An acquisition is just when one company buys another and for lack of a better term, devours it. They absorb the company, and either run it as a standalone that they own, or they take what elements of the business that were attractive to them and keep them, while possibly letting the rest go. Acquisitions can happen because of a particular product or brand name, certain talent or personnel, manufacturing capacity, or even certain contracts.

In an acquisition, the company taking over gets what it wants and usually sells off the rest or lets it go, and that’s not always a great arrangement for investors to profit off of. Anyone who owns stock in either company might benefit depending on the acquisition price, but sometimes the company bought out is purchased because it’s at a low point, and sometimes the acquiring corporation simply does an acquisition to look like it’s doing something. The sudden expenses can actually hurt dividends and stock value.

Mergers, on the other hand, are a different story. Everything about the two companies is brought together, and it’s thought that the whole is greater than the sum of the parts, so in most cases, owning stock in either company of a merger could mean seeing that stock value go up considerably. Owning stock in both can mean dramatic profits, in the right circumstances.

Sometimes, it’s possible to misread the news about possible mergers between semiconductor companies. If one comes in with an unprecedented offer out of the blue, or even just a low ball one, it might be rebuffed, and that can drive down stock value for a while. It’s all about two companies finding the right fit, like a smaller maker with lots of design talent joining forces with a larger manufacturer who has production capacity and supply chains to make things happen.

Can Mergers Between Semiconductor Companies Help Consumers?

There is not a lot of room for semiconductor companies to merge in the North American market. A lot of it is dominated by Intel and AMD, and Intel has been the giant in the room for a long time. However, there are many niche makers that could merge with one another or the larger players. Mergers are always possible on the international stage as well.

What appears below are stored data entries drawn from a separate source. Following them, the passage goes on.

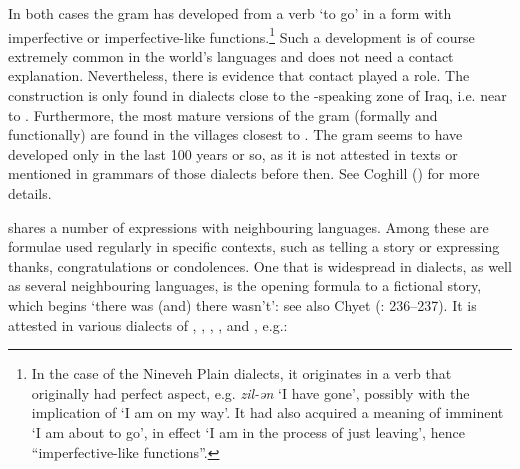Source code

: \documentclass[output=paper]{langsci/langscibook}
\begin{document}

In both cases the gram has developed from a verb ‘to go’ in a form with imperfective or imperfective-like functions.\footnote{In the case of the Nineveh Plain dialects, it originates in a verb that originally had perfect aspect, e.g. \textit{zil-ən} ‘I have gone’, possibly with the implication of ‘I am on my way’. It had also acquired a meaning of imminent  ‘I am about to go’, in effect ‘I am in the process of just leaving’, hence ``imperfective-like functions''.} Such a development is of course extremely common in the world’s languages and does not need a contact explanation. Nevertheless, there is evidence that contact played a role. The construction is only found in  dialects close to the -speaking zone of Iraq, i.e. near to . Furthermore, the most mature versions of the gram (formally and functionally) are found in the villages closest to . The gram seems to have developed only in the last 100 years or so, as it is not attested in texts or mentioned in grammars of those dialects before then. See Coghill (\citeyear{Coghill2010,Coghill2012}) for more details.

 shares a number of  expressions with neighbouring languages. Among these are formulae used regularly in specific contexts, such as telling a story or expressing thanks, congratulations or condolences. One that is widespread in  dialects, as well as several neighbouring languages, is the opening formula to a fictional story, which begins ‘there was (and) there wasn’t’: see also Chyet (\citeyear{Chyet1995}: 236–237). It is attested in various dialects of , , , ,  and , e.g.:
\end{document}
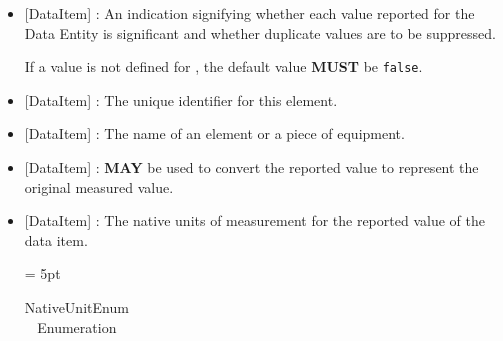 \begin{itemize}
\FloatBarrier
\item {}[DataItem] : An indication signifying whether each value reported for the \gls{Data Entity} is significant and whether duplicate values are to be suppressed.

If a value is not defined for , the default value \textbf{MUST} be \texttt{false}.
\item {}[DataItem] : The unique identifier for this element.
\item {}[DataItem] : The name of an element or a piece of equipment.
\item {}[DataItem] :  \textbf{MAY} be used to convert the reported value to represent the original measured value.
\item {}[DataItem] : The native units of measurement for the reported value of the data item.

\tabulinesep = 5pt
\begin{longtabu} to \textwidth {
    |l|X|}
  \caption{NativeUnitEnum Enumeration}
  \label{enum:NativeUnitEnum} \\


\end{longtabu}
\end{itemize}

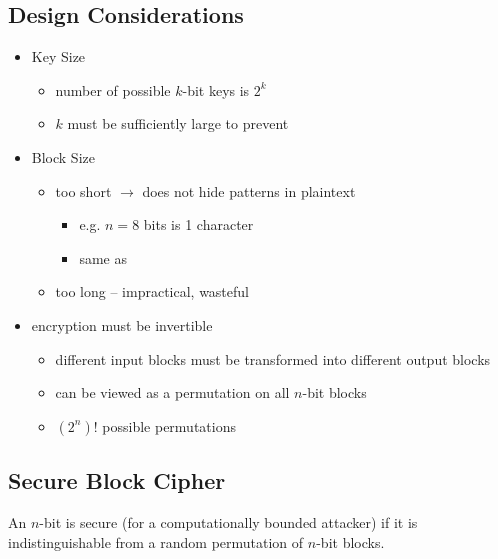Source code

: \documentclass[draft]{article}
\begin{document}
\subsection{Design Considerations}
\begin{itemize}[nosep]
    \item Key Size
          \begin{itemize}[nosep]
              \item number of possible $k$-bit keys is $2^k$
              \item $k$ must be sufficiently large to prevent 
          \end{itemize}
    \item Block Size
          \begin{itemize}
              \item too short $\rightarrow$ does not hide patterns in plaintext
                    \begin{itemize}
                        \item e.g. $n=8$ bits is 1 character
                        \item same as 
                    \end{itemize}
              \item too long -- impractical, wasteful
          \end{itemize}
    \item encryption must be invertible
          \begin{itemize}
              \item different input blocks must be transformed into different output blocks
              \item can be viewed as a permutation on all $n$-bit blocks
              \item $(2^n)!$ possible permutations
          \end{itemize}
\end{itemize}
\subsection{Secure Block Cipher}
An $n$-bit  is secure (for a computationally bounded attacker) if it is indistinguishable from a random permutation of $n$-bit blocks.
\end{document}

Mergers between the right companies in the semiconductor sector can actually prove rather beneficial to consumers. Manufacturers that get big enough to have the resources to design new and improved chips and then make enough of them to achieve market-friendly costs mean that consumer electronics wind up getting increasingly powerful while remaining affordable. In many cases, they even deliver better performance than ever while using less power, as energy efficiency and power consumption matter to many consumers more and more, whether it’s out of a desire to save money, concern for the environment, or both.

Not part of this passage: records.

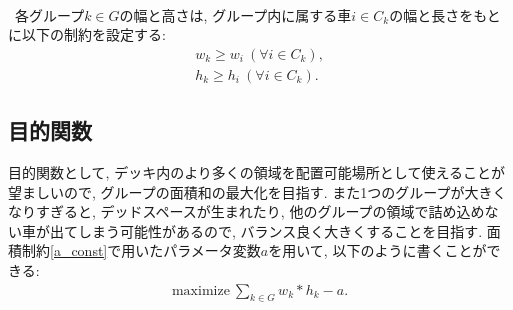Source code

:\\
\ 各グループ$k \in G$の幅と高さは, グループ内に属する車$i \in C_k$の幅と長さをもとに以下の制約を設定する: \\
\begin{eqnarray}
    w_k \geq w_i \ (\forall i \in C_k), \\
    h_k \geq h_i \ (\forall i \in C_k). 
\end{eqnarray}


\subsection{目的関数}
目的関数として, デッキ内のより多くの領域を配置可能場所として使えることが望ましいので, グループの面積和の最大化を目指す. 
また1つのグループが大きくなりすぎると, デッドスペースが生まれたり, 他のグループの領域で詰め込めない車が出てしまう可能性があるので, バランス良く大きくすることを目指す. 
面積制約\ref{a_const}で用いたパラメータ変数$a$を用いて, 以下のように書くことができる: \\
\begin{eqnarray}
    \mathrm{maximize}\ \sum_{k \in G} w_k*h_k  - a. 
\end{eqnarray}

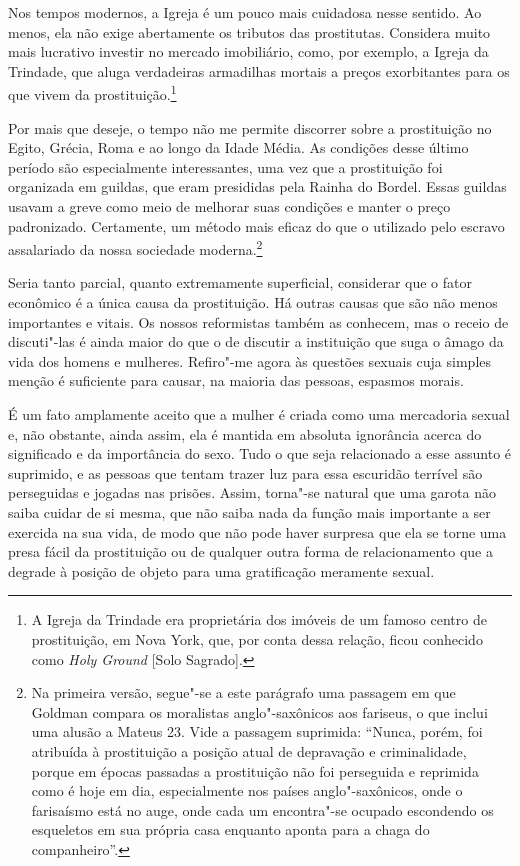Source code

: Nos tempos modernos, a Igreja é um pouco mais cuidadosa nesse sentido.
Ao menos, ela não exige abertamente os tributos das prostitutas. Considera
muito mais lucrativo investir no mercado imobiliário, como, por
exemplo, a Igreja da Trindade, que aluga verdadeiras armadilhas mortais
a preços exorbitantes para os que vivem da prostituição.\footnote{A
  Igreja da Trindade era proprietária dos imóveis de um famoso centro de
  prostituição, em Nova York, que, por conta dessa relação, ficou
  conhecido como \emph{Holy Ground} {[}Solo Sagrado{]}.}

Por mais que deseje, o tempo não me permite discorrer sobre a
prostituição no Egito, Grécia, Roma e ao longo da Idade Média. As
condições desse último período são especialmente interessantes, uma vez
que a prostituição foi organizada em guildas, que eram presididas pela Rainha do
Bordel. Essas guildas usavam a greve como meio de melhorar suas
condições e manter o preço padronizado. Certamente, um método mais
eficaz do que o utilizado pelo escravo assalariado da nossa sociedade
moderna.\footnote{Na primeira versão, segue"-se a este parágrafo uma
  passagem em que Goldman compara os moralistas anglo"-saxônicos aos
  fariseus, o que inclui uma alusão a Mateus 23. Vide a passagem
  suprimida: ``Nunca, porém, foi atribuída à prostituição a posição
  atual de depravação e criminalidade, porque em épocas passadas a
  prostituição não foi perseguida e reprimida como é hoje em dia,
  especialmente nos países anglo"-saxônicos, onde o farisaísmo está no
  auge, onde cada um encontra"-se ocupado escondendo os esqueletos em sua
  própria casa enquanto aponta para a chaga do companheiro''.}

Seria tanto parcial, quanto extremamente superficial, considerar que o\label{parcial}
fator econômico é a única causa da prostituição. Há outras causas que
são não menos importantes e vitais. Os nossos reformistas também as
conhecem, mas o receio de discuti"-las é ainda maior do que o de discutir
a instituição que suga o âmago da vida dos homens e mulheres. Refiro"-me
agora às questões sexuais cuja simples menção é suficiente para causar,
na maioria das pessoas, espasmos morais.

É um fato amplamente aceito que a mulher é criada como uma mercadoria
sexual e, não obstante, ainda assim, ela é mantida em absoluta
ignorância acerca do significado e da importância do sexo. Tudo o que
seja relacionado a esse assunto é suprimido, e as pessoas que tentam
trazer luz para essa escuridão terrível são perseguidas e jogadas nas
prisões. Assim, torna"-se natural que uma garota não saiba cuidar de si
mesma, que não saiba nada da função mais importante a ser exercida na
sua vida, de modo que não pode haver surpresa que ela se torne uma presa
fácil da prostituição ou de qualquer outra forma de relacionamento que a
degrade à posição de objeto para uma gratificação meramente sexual.\label{objeto}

Can Semiconductor Mergers Actually Hurt Consumers?

It is possible for consumers to be hurt by mergers. If there are not many players on the field, there is less competition. That means fewer choices and higher prices most of the time. AMD has had a fan base for years as being a maker that comes up with things that offer far more bang for the buck than what you can get from Intel. However, Intel’s size alone means it can leverage almost everything about the market to its advantage, including market dominance and higher price points to keep its profits up. That’s not to say Intel’s chips aren’t worth the money, but AMD has struggled for a long time to grow itself past being a minor player, making it a constant source of merger rumors.

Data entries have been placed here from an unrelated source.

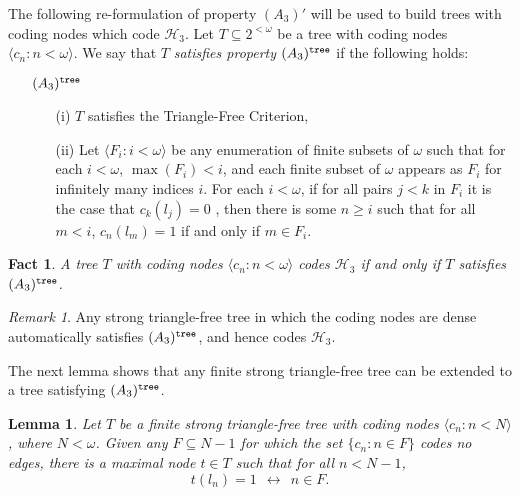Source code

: \documentclass{amsart}
\newtheorem{lem}[thm]{Lemma}
\newtheorem{fact}[thm]{Fact}
\theoremstyle{remark}
\newtheorem{rem}[thm]{Remark}
\theoremstyle{definition}
\theoremstyle{remark}
\newcommand{\om}{\omega}
\newcommand{\sse}{\subseteq}
\newcommand{\lgl}{\langle}
\newcommand{\rgl}{\rangle}
\begin{document}
The following   re-formulation of  property $(A_3)'$  will be used  to build trees with coding nodes which code $\mathcal{H}_3$.
Let
$T\sse 2^{<\om}$  be a tree with coding  nodes $\lgl c_n:n<\om\rgl$.
We say that $T$ {\em satisfies property $(A_3)^{\tt tree}$} if the following holds:


\begin{enumerate}
\item[$(A_3)^{\tt{tree}}$]
\begin{enumerate}
\item[(i)]
$T$ satisfies the Triangle-Free Criterion,
\item[(ii)]
Let  $\lgl F_i:i<\om\rgl$   be any enumeration  of finite subsets of $\om$ such that
for each $i<\om$, $\max(F_i)<i$, and
 each finite subset of $\om$ appears as $F_i$ for infinitely many indices $i$.
For each $i<\om$,
if for all pairs $j<k$ in $F_i$
it is the case that
 $c_k(l_j)=0$ ,
then
there is some $n\ge i$ such that
for all $m<i$,
$c_n(l_m)=1$ if and only if $ m\in F_i$.
\end{enumerate}
\end{enumerate}


\begin{fact}\label{fact.A_3treeimpliestrianglefreegraph}
A tree  $T$  with coding nodes $\lgl c_n:n<\om\rgl$ codes $\mathcal{H}_3$  if and only if
$T$ satisfies $(A_3)^{\tt tree}$.
\end{fact}


\begin{rem}\label{rem.dense}
Any strong triangle-free tree in which the coding nodes are dense automatically satisfies $(A_3)^{\tt tree}$, and hence codes $\mathcal{H}_3$.
\end{rem}


The next lemma shows that any finite strong triangle-free tree can  be extended to a tree satisfying $(A_3)^{\tt tree}$.


\begin{lem}\label{lem.stftextension}
Let $T$ be a finite strong triangle-free tree with coding nodes $\lgl c_n:n<N\rgl$, where $N<\om$.
Given any $F\sse N-1$ for which the set $\{c_n:n\in F\}$ codes no edges,
there is a maximal node $t\in T$ such that
for all $n<N-1$,
\begin{equation}
t(l_n)=1\ \ \longleftrightarrow \ \ n\in F.
\end{equation}
\end{lem}
\end{document}
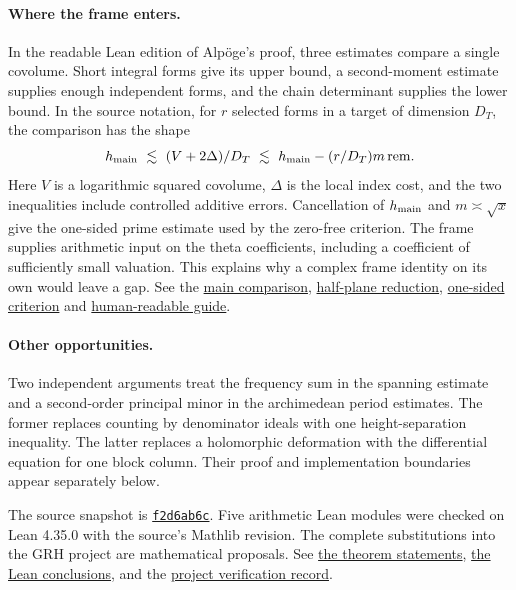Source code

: \documentclass[11pt,letterpaper]{article}
\newcommand{\baseurl}{https://github.com/VladimirReshetnikov/ProveIt/blob/f2d6ab6c4b70ea73b2deac9e33ad966bc92ea36f/Analysis/GeneralizedRiemannHypothesis/}
\newcommand{\source}[3]{\href{\baseurl Lean/grh/src/#1.lean\#L#2}{#3}}
\begin{document}
\paragraph{Where the frame enters.}
In the readable Lean edition of Alp\"oge's proof, three estimates compare a single covolume. Short integral forms give its upper bound, a second-moment estimate supplies enough independent forms, and the chain determinant supplies the lower bound. In the source notation, for $r$ selected forms in a target of dimension $D_T$, the comparison has the shape
\[
 h_{\rm main}\ \lesssim\ (V+2\Delta)/D_T\ \lesssim\
 h_{\rm main}-(r/D_T)m\,\mathrm{rem}.
\]
Here $V$ is a logarithmic squared covolume, $\Delta$ is the local index cost, and the two inequalities include controlled additive errors. Cancellation of $h_{\rm main}$ and $m\asymp\sqrt{x}$ give the one-sided prime estimate used by the zero-free criterion. The frame supplies arithmetic input on the theta coefficients, including a coefficient of sufficiently small valuation. This explains why a complex frame identity on its own would leave a gap. See the \source{New/Reduction/MainInequality}{1}{main comparison}, \source{New/Reduction/OneSidedBound}{1}{half-plane reduction}, \source{New/Reduction/Zeros/Criterion}{27}{one-sided criterion} and \href{\baseurl docs/guide/theta_lifts_and_dirichlet_zeros.tex}{human-readable guide}.

\paragraph{Other opportunities.}
Two independent arguments treat the frequency sum in the spanning estimate and a second-order principal minor in the archimedean period estimates. The former replaces counting by denominator ideals with one height-separation inequality. The latter replaces a holomorphic deformation with the differential equation for one block column. Their proof and implementation boundaries appear separately below.

\vfill
{\small The source snapshot is \href{https://github.com/VladimirReshetnikov/ProveIt/commit/f2d6ab6c4b70ea73b2deac9e33ad966bc92ea36f}{\texttt{f2d6ab6c}}. Five arithmetic Lean modules were checked on Lean 4.35.0 with the source's Mathlib revision. The complete substitutions into the GRH project are mathematical proposals. See \source{Statements}{1}{the theorem statements}, \source{Main}{1}{the Lean conclusions}, and the \href{\baseurl Lean/grh/README.md}{project verification record}.}
\newpage
\end{document}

As mentioned before, semiconductors are in nearly everything these days. Used widely in almost all things that have computers or electronics, these pieces of hardware are essential to the technology that makes the modern world possible. Semiconductor mergers between manufacturers can always create ripple effects across the economy. It is a possibility for some to profit off of if they are in a position to do so in advance, but it’s also something that can cost consumers drastically in many different ways.